*** Opening of Excerpted records ***

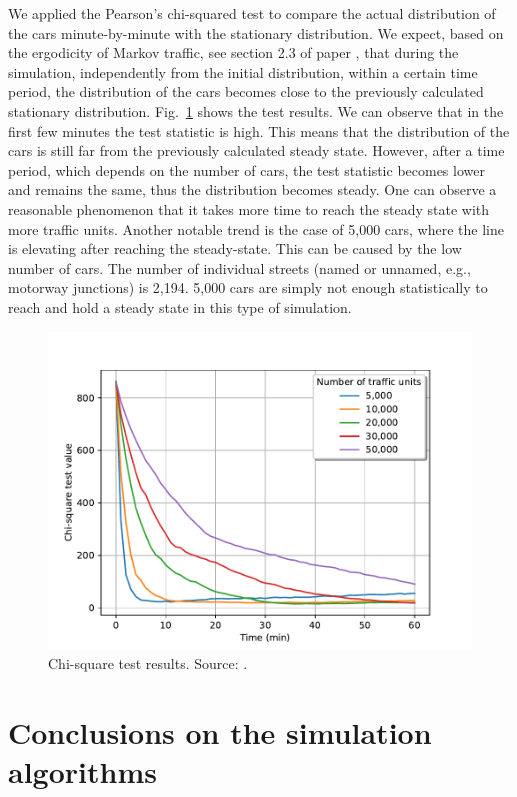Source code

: \documentclass[b5paper,12pt]{report}
\theoremstyle{definition}
\begin{document}
We applied the Pearson's chi-squared test to compare the actual distribution of the cars minute-by-minute with the stationary distribution. We expect, based on the ergodicity of Markov traffic, see section 2.3 of paper \cite{traffic-paper}, that during the simulation, independently from the initial distribution, within a certain time period, the distribution of the cars becomes close to the previously calculated stationary distribution. Fig.~\ref{DIST_chi_sq} shows the test results. We can observe that in the first few minutes the test statistic is high. This means that the distribution of the cars is still far from the previously calculated steady state. However, after a time period, which depends on the number of cars, the test statistic becomes lower and remains the same, thus the distribution becomes steady. One can observe a reasonable phenomenon that it takes more time to reach the steady state with more traffic units. Another notable trend is the case of 5,000 cars, where the line is elevating after reaching the steady-state. This can be caused by the low number of cars. The number of individual streets (named or unnamed, e.g., motorway junctions) is 2,194. 5,000 cars are simply not enough statistically to reach and hold a steady state in this type of simulation.

\begin{figure}[!t]
    \centering
    \includegraphics[width=.8\textwidth]{img/DIST.pdf}
    \caption{Chi-square test results. Source: \cite{traffic-paper}.}
    \label{DIST_chi_sq}
\end{figure}

\section{Conclusions on the simulation algorithms}
\end{document}
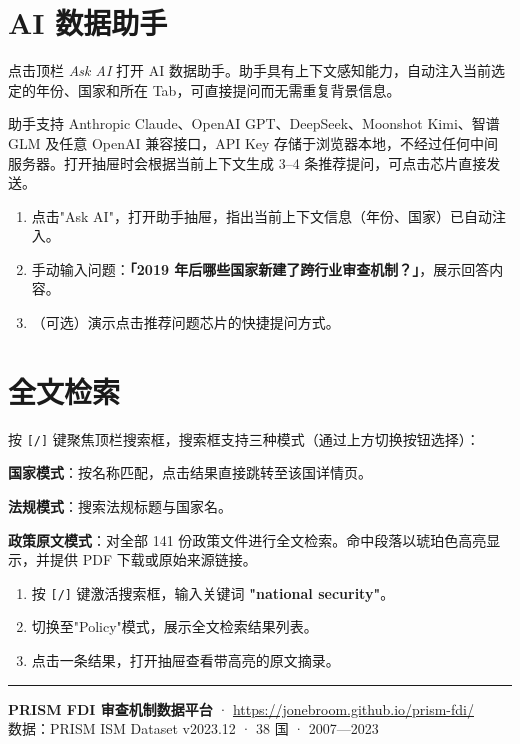\documentclass[12pt,a4paper]{article}
\newcommand{\uielem}[1]{\textit{#1}}
\newcommand{\keycap}[1]{\texttt{\footnotesize[#1]}}
\begin{document}
\section{AI 数据助手}

点击顶栏 \uielem{Ask AI} 打开 AI 数据助手。助手具有上下文感知能力，自动注入当前选定的年份、国家和所在 Tab，可直接提问而无需重复背景信息。

助手支持 Anthropic Claude、OpenAI GPT、DeepSeek、Moonshot Kimi、智谱 GLM 及任意 OpenAI 兼容接口，API Key 存储于浏览器本地，不经过任何中间服务器。打开抽屉时会根据当前上下文生成 3–4 条推荐提问，可点击芯片直接发送。

\begin{demobox}
  \begin{enumerate}
    \item 点击"Ask AI"，打开助手抽屉，指出当前上下文信息（年份、国家）已自动注入。
    \item 手动输入问题：\textbf{「2019 年后哪些国家新建了跨行业审查机制？」}，展示回答内容。
    \item （可选）演示点击推荐问题芯片的快捷提问方式。
  \end{enumerate}
\end{demobox}

\section{全文检索}

按 \keycap{/} 键聚焦顶栏搜索框，搜索框支持三种模式（通过上方切换按钮选择）：

\textbf{国家模式}：按名称匹配，点击结果直接跳转至该国详情页。

\textbf{法规模式}：搜索法规标题与国家名。

\textbf{政策原文模式}：对全部 141 份政策文件进行全文检索。命中段落以琥珀色高亮显示，并提供 PDF 下载或原始来源链接。

\begin{demobox}
  \begin{enumerate}
    \item 按 \keycap{/} 键激活搜索框，输入关键词 \textbf{"national security"}。
    \item 切换至"Policy"模式，展示全文检索结果列表。
    \item 点击一条结果，打开抽屉查看带高亮的原文摘录。
  \end{enumerate}
\end{demobox}

\vspace{2em}
\hrule
\vspace{0.8em}
{\small\color{gray}
\textbf{PRISM FDI 审查机制数据平台} · \url{https://jonebroom.github.io/prism-fdi/}\\
数据：PRISM ISM Dataset v2023.12 · 38 国 · 2007—2023
}
\end{document}
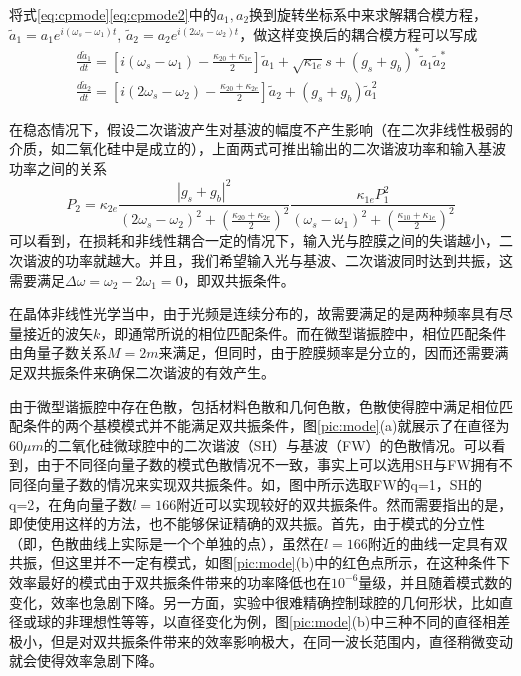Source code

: \documentclass[UTF8,a4paper,cs4size,hyperref]{ctexart}
\begin{document}
将式\ref{eq:cpmode}\ref{eq:cpmode2}中的$a_1, a_2$换到旋转坐标系中来求解耦合模方程，$\tilde{a}_1 = a_1e^{i(\omega_s-\omega_1)t}$, $\tilde{a}_2 = a_2e^{i(2\omega_s-\omega_2)t}$，做这样变换后的耦合模方程可以写成
\begin{gather}
\label{eq:cpmoder}
\frac{d\tilde{a}_1}{dt} = [i(\omega_s-\omega_1)-\frac{\kappa_{20}+\kappa_{1e}}{2}]\tilde{a}_1+\sqrt{\kappa_{1e}}s+(g_s+g_b)^*\tilde{a}_1\tilde{a}_2^* \\
\frac{d\tilde{a}_2}{dt} = [i(2\omega_s-\omega_2)-\frac{\kappa_{20}+\kappa_{2e}}{2}]\tilde{a}_2+(g_s+g_b)\tilde{a}_1^2
\label{eq:cpmoder2}
\end{gather}

在稳态情况下，假设二次谐波产生对基波的幅度不产生影响（在二次非线性极弱的介质，如二氧化硅中是成立的），上面两式可推出输出的二次谐波功率和输入基波功率之间的关系
\begin{equation}
P_2 = \kappa_{2e}\frac{|g_s+g_b|^2}{(2\omega_s-\omega_2)^2+(\frac{\kappa_{20}+\kappa_{2e}}{2})^2}\frac{\kappa_{1e}P_1^2}{(\omega_s-\omega_1)^2+(\frac{\kappa_{10}+\kappa_{1e}}{2})^2}
\end{equation}
可以看到，在损耗和非线性耦合一定的情况下，输入光与腔膜之间的失谐越小，二次谐波的功率就越大。并且，我们希望输入光与基波、二次谐波同时达到共振，这需要满足$\Delta \omega = \omega_2 - 2\omega_1=0$，即双共振条件。

在晶体非线性光学当中，由于光频是连续分布的，故需要满足的是两种频率具有尽量接近的波矢$k$，即通常所说的相位匹配条件。而在微型谐振腔中，相位匹配条件由角量子数关系$M=2m$来满足，但同时，由于腔膜频率是分立的，因而还需要满足双共振条件来确保二次谐波的有效产生。

由于微型谐振腔中存在色散，包括材料色散和几何色散，色散使得腔中满足相位匹配条件的两个基模模式并不能满足双共振条件，图\ref{pic:mode}(a)就展示了在直径为60$\mu m$的二氧化硅微球腔中的二次谐波（SH）与基波（FW）的色散情况。可以看到，由于不同径向量子数的模式色散情况不一致，事实上可以选用SH与FW拥有不同径向量子数的情况来实现双共振条件。如，图中所示选取FW的q=1，SH的q=2，在角向量子数$l=166$附近可以实现较好的双共振条件。然而需要指出的是，即使使用这样的方法，也不能够保证精确的双共振。首先，由于模式的分立性（即，色散曲线上实际是一个个单独的点），虽然在$l=166$附近的曲线一定具有双共振，但这里并不一定有模式，如图\ref{pic:mode}(b)中的红色点所示，在这种条件下效率最好的模式由于双共振条件带来的功率降低也在$10^{-6}$量级，并且随着模式数的变化，效率也急剧下降。另一方面，实验中很难精确控制球腔的几何形状，比如直径或球的非理想性等等，以直径变化为例，图\ref{pic:mode}(b)中三种不同的直径相差极小，但是对双共振条件带来的效率影响极大，在同一波长范围内，直径稍微变动就会使得效率急剧下降。
\end{document}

*** Close of Excerpted records ***

Exercise: Reproduce each entry word for word and cut the images.

Answer section:
Source code

: \documentclass[b5paper,12pt]{report}
\theoremstyle{definition}
\begin{document}
We applied the Pearson's chi-squared test to compare the actual distribution of the cars minute-by-minute with the stationary distribution. We expect, based on the ergodicity of Markov traffic, see section 2.3 of paper \cite{traffic-paper}, that during the simulation, independently from the initial distribution, within a certain time period, the distribution of the cars becomes close to the previously calculated stationary distribution. Fig.~\ref{DIST_chi_sq} shows the test results. We can observe that in the first few minutes the test statistic is high. This means that the distribution of the cars is still far from the previously calculated steady state. However, after a time period, which depends on the number of cars, the test statistic becomes lower and remains the same, thus the distribution becomes steady. One can observe a reasonable phenomenon that it takes more time to reach the steady state with more traffic units. Another notable trend is the case of 5,000 cars, where the line is elevating after reaching the steady-state. This can be caused by the low number of cars. The number of individual streets (named or unnamed, e.g., motorway junctions) is 2,194. 5,000 cars are simply not enough statistically to reach and hold a steady state in this type of simulation.

\begin{figure}[!t]
    \centering
    \includegraphics[width=.8\textwidth]{img/DIST.pdf}
    \caption{Chi-square test results. Source: \cite{traffic-paper}.}
    \label{DIST_chi_sq}
\end{figure}

\section{Conclusions on the simulation algorithms}
\end{document}
\documentclass[12pt,a4paper]{article}
\newcommand{\uielem}[1]{\textit{#1}}
\newcommand{\keycap}[1]{\texttt{\footnotesize[#1]}}
\begin{document}
\section{AI 数据助手}

点击顶栏 \uielem{Ask AI} 打开 AI 数据助手。助手具有上下文感知能力，自动注入当前选定的年份、国家和所在 Tab，可直接提问而无需重复背景信息。

助手支持 Anthropic Claude、OpenAI GPT、DeepSeek、Moonshot Kimi、智谱 GLM 及任意 OpenAI 兼容接口，API Key 存储于浏览器本地，不经过任何中间服务器。打开抽屉时会根据当前上下文生成 3–4 条推荐提问，可点击芯片直接发送。

\begin{demobox}
  \begin{enumerate}
    \item 点击"Ask AI"，打开助手抽屉，指出当前上下文信息（年份、国家）已自动注入。
    \item 手动输入问题：\textbf{「2019 年后哪些国家新建了跨行业审查机制？」}，展示回答内容。
    \item （可选）演示点击推荐问题芯片的快捷提问方式。
  \end{enumerate}
\end{demobox}

\section{全文检索}

按 \keycap{/} 键聚焦顶栏搜索框，搜索框支持三种模式（通过上方切换按钮选择）：

\textbf{国家模式}：按名称匹配，点击结果直接跳转至该国详情页。

\textbf{法规模式}：搜索法规标题与国家名。

\textbf{政策原文模式}：对全部 141 份政策文件进行全文检索。命中段落以琥珀色高亮显示，并提供 PDF 下载或原始来源链接。

\begin{demobox}
  \begin{enumerate}
    \item 按 \keycap{/} 键激活搜索框，输入关键词 \textbf{"national security"}。
    \item 切换至"Policy"模式，展示全文检索结果列表。
    \item 点击一条结果，打开抽屉查看带高亮的原文摘录。
  \end{enumerate}
\end{demobox}

\vspace{2em}
\hrule
\vspace{0.8em}
{\small\color{gray}
\textbf{PRISM FDI 审查机制数据平台} · \url{https://jonebroom.github.io/prism-fdi/}\\
数据：PRISM ISM Dataset v2023.12 · 38 国 · 2007—2023
}
\end{document}
Source code

: \documentclass[UTF8,a4paper,cs4size,hyperref]{ctexart}
\begin{document}
将式\ref{eq:cpmode}\ref{eq:cpmode2}中的$a_1, a_2$换到旋转坐标系中来求解耦合模方程，$\tilde{a}_1 = a_1e^{i(\omega_s-\omega_1)t}$, $\tilde{a}_2 = a_2e^{i(2\omega_s-\omega_2)t}$，做这样变换后的耦合模方程可以写成
\begin{gather}
\label{eq:cpmoder}
\frac{d\tilde{a}_1}{dt} = [i(\omega_s-\omega_1)-\frac{\kappa_{20}+\kappa_{1e}}{2}]\tilde{a}_1+\sqrt{\kappa_{1e}}s+(g_s+g_b)^*\tilde{a}_1\tilde{a}_2^* \\
\frac{d\tilde{a}_2}{dt} = [i(2\omega_s-\omega_2)-\frac{\kappa_{20}+\kappa_{2e}}{2}]\tilde{a}_2+(g_s+g_b)\tilde{a}_1^2
\label{eq:cpmoder2}
\end{gather}

在稳态情况下，假设二次谐波产生对基波的幅度不产生影响（在二次非线性极弱的介质，如二氧化硅中是成立的），上面两式可推出输出的二次谐波功率和输入基波功率之间的关系
\begin{equation}
P_2 = \kappa_{2e}\frac{|g_s+g_b|^2}{(2\omega_s-\omega_2)^2+(\frac{\kappa_{20}+\kappa_{2e}}{2})^2}\frac{\kappa_{1e}P_1^2}{(\omega_s-\omega_1)^2+(\frac{\kappa_{10}+\kappa_{1e}}{2})^2}
\end{equation}
可以看到，在损耗和非线性耦合一定的情况下，输入光与腔膜之间的失谐越小，二次谐波的功率就越大。并且，我们希望输入光与基波、二次谐波同时达到共振，这需要满足$\Delta \omega = \omega_2 - 2\omega_1=0$，即双共振条件。

在晶体非线性光学当中，由于光频是连续分布的，故需要满足的是两种频率具有尽量接近的波矢$k$，即通常所说的相位匹配条件。而在微型谐振腔中，相位匹配条件由角量子数关系$M=2m$来满足，但同时，由于腔膜频率是分立的，因而还需要满足双共振条件来确保二次谐波的有效产生。

由于微型谐振腔中存在色散，包括材料色散和几何色散，色散使得腔中满足相位匹配条件的两个基模模式并不能满足双共振条件，图\ref{pic:mode}(a)就展示了在直径为60$\mu m$的二氧化硅微球腔中的二次谐波（SH）与基波（FW）的色散情况。可以看到，由于不同径向量子数的模式色散情况不一致，事实上可以选用SH与FW拥有不同径向量子数的情况来实现双共振条件。如，图中所示选取FW的q=1，SH的q=2，在角向量子数$l=166$附近可以实现较好的双共振条件。然而需要指出的是，即使使用这样的方法，也不能够保证精确的双共振。首先，由于模式的分立性（即，色散曲线上实际是一个个单独的点），虽然在$l=166$附近的曲线一定具有双共振，但这里并不一定有模式，如图\ref{pic:mode}(b)中的红色点所示，在这种条件下效率最好的模式由于双共振条件带来的功率降低也在$10^{-6}$量级，并且随着模式数的变化，效率也急剧下降。另一方面，实验中很难精确控制球腔的几何形状，比如直径或球的非理想性等等，以直径变化为例，图\ref{pic:mode}(b)中三种不同的直径相差极小，但是对双共振条件带来的效率影响极大，在同一波长范围内，直径稍微变动就会使得效率急剧下降。
\end{document}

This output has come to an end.